UBS sold $9.85 billion in 4,285 deals, which means that a third of the deals issued last year were sold by this agent. UBS was closely followed by Bank of America with $9.44 billion in 447 deals. As the data is subject to change, it may be too soon to call a winner. But market participants have taken notice of the emergence of UBS.

“UBS has two ties of distribution: the calendar offerings and the reverse inquiries, which have increased massively,” said one of those market participants.

“They’re doing smaller sizes. Technology platforms allow them to do more reverse inquiries coming from the brokers. The result is obvious. It has put UBS over the top on a notional basis. They’re succeeding on combining two tracks: basic bread and butter of the calendar offering and technology offerings.”

Top deals

By size, GS Finance Corp.’s $14.18 million of 10-year worst of contingent yield notes linked to the Euro Stoxx 50 index and the Russell 2000 index topped the list of offerings last week, according to the preliminary data.

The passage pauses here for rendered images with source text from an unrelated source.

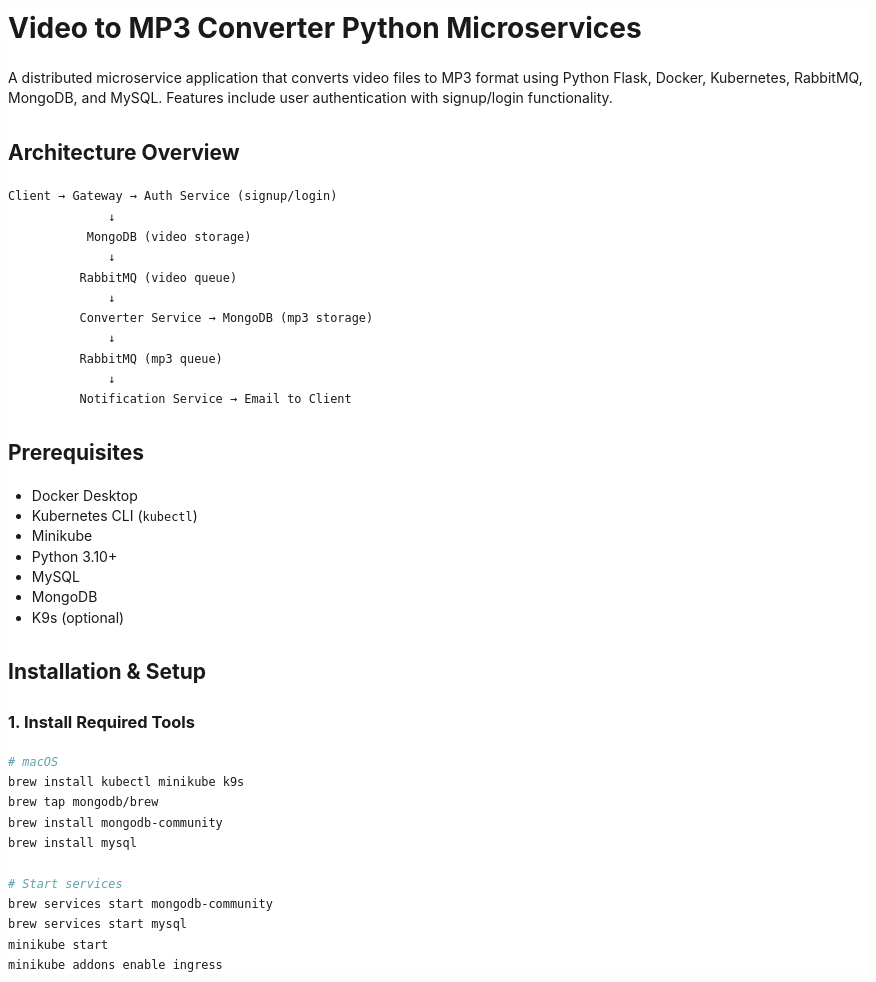 # Video to MP3 Converter Python Microservices

A distributed microservice application that converts video files to MP3 format using Python Flask, Docker, Kubernetes, RabbitMQ, MongoDB, and MySQL. Features include user authentication with signup/login functionality.

## Architecture Overview

```
Client → Gateway → Auth Service (signup/login)
              ↓
           MongoDB (video storage)
              ↓
          RabbitMQ (video queue)
              ↓
          Converter Service → MongoDB (mp3 storage)
              ↓
          RabbitMQ (mp3 queue)
              ↓
          Notification Service → Email to Client
```

## Prerequisites

- Docker Desktop
- Kubernetes CLI (`kubectl`)
- Minikube
- Python 3.10+
- MySQL
- MongoDB
- K9s (optional)

## Installation & Setup

### 1. Install Required Tools

```bash
# macOS
brew install kubectl minikube k9s
brew tap mongodb/brew
brew install mongodb-community
brew install mysql

# Start services
brew services start mongodb-community
brew services start mysql
minikube start
minikube addons enable ingress
```
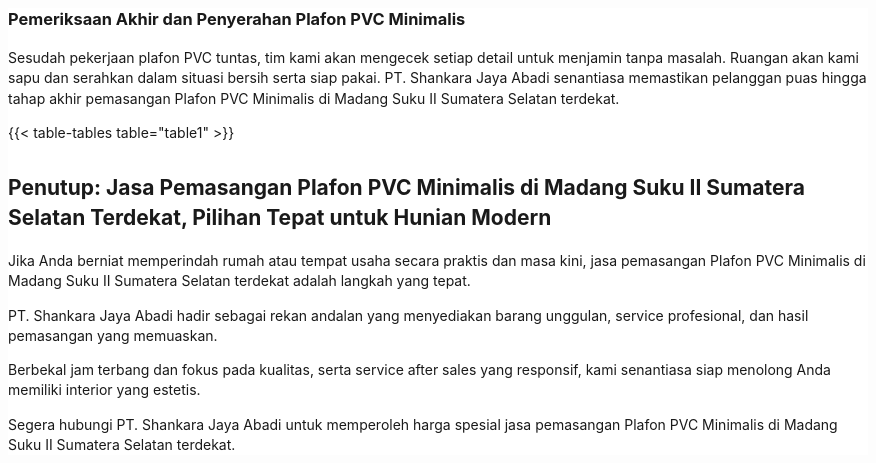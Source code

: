 ### Pemeriksaan Akhir dan Penyerahan Plafon PVC Minimalis

Sesudah pekerjaan plafon PVC tuntas, tim kami akan mengecek setiap detail untuk menjamin tanpa masalah. Ruangan akan kami sapu dan serahkan dalam situasi bersih serta siap pakai. PT. Shankara Jaya Abadi senantiasa memastikan pelanggan puas hingga tahap akhir pemasangan Plafon PVC Minimalis di Madang Suku II Sumatera Selatan terdekat.

{{< table-tables table="table1" >}}

## Penutup: Jasa Pemasangan Plafon PVC Minimalis di Madang Suku II Sumatera Selatan Terdekat, Pilihan Tepat untuk Hunian Modern

Jika Anda berniat memperindah rumah atau tempat usaha secara praktis dan masa kini, jasa pemasangan Plafon PVC Minimalis di Madang Suku II Sumatera Selatan terdekat adalah langkah yang tepat.

PT. Shankara Jaya Abadi hadir sebagai rekan andalan yang menyediakan barang unggulan, service profesional, dan hasil pemasangan yang memuaskan.

Berbekal jam terbang dan fokus pada kualitas, serta service after sales yang responsif, kami senantiasa siap menolong Anda memiliki interior yang estetis.

Segera hubungi PT. Shankara Jaya Abadi untuk memperoleh harga spesial jasa pemasangan Plafon PVC Minimalis di Madang Suku II Sumatera Selatan terdekat.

The contingent annualized coupon of 7.05% is paid quarterly based on a 70% coupon barrier. After one year, the notes are automatically called on a quarterly observation date above initial price. The barrier at maturity is 50%.

The second deal was a leveraged play brought to market by HSBC USA Inc. in $12.42 million of six-year barrier leveraged notes linked to the S&P 500 index.

The upside participation rate is 131.45% of the index return. The barrier level is 65% of the initial price.

Morgan Stanley Wealth Management handled the distribution.

Steps are adopted

Equity-linked step notes, which provide a minimum return on the upside with no cap if the underlying finishes above the step level, have grown in popularity. Mostly sold by BofA Merrill Lynch and to a lesser degree Morgan Stanley, they are being adopted by other dealers as well.

JPMorgan Chase Financial Co. LLC priced $8.55 million of that structure in the third biggest offering of the week.

The five-year trigger absolute return step securities linked to the Euro Stoxx 50 index show a step return of 49% and a downside barrier of 70% of the initial price above which index declines turn into gains. UBS Financial Services Inc. is the agent.

Barclays Bank plc was the top issuer last week with four offerings totaling $20 million or 19% of the market.

This issuer is also No. 1 for the year with $7.06 billion in 1,461 deals.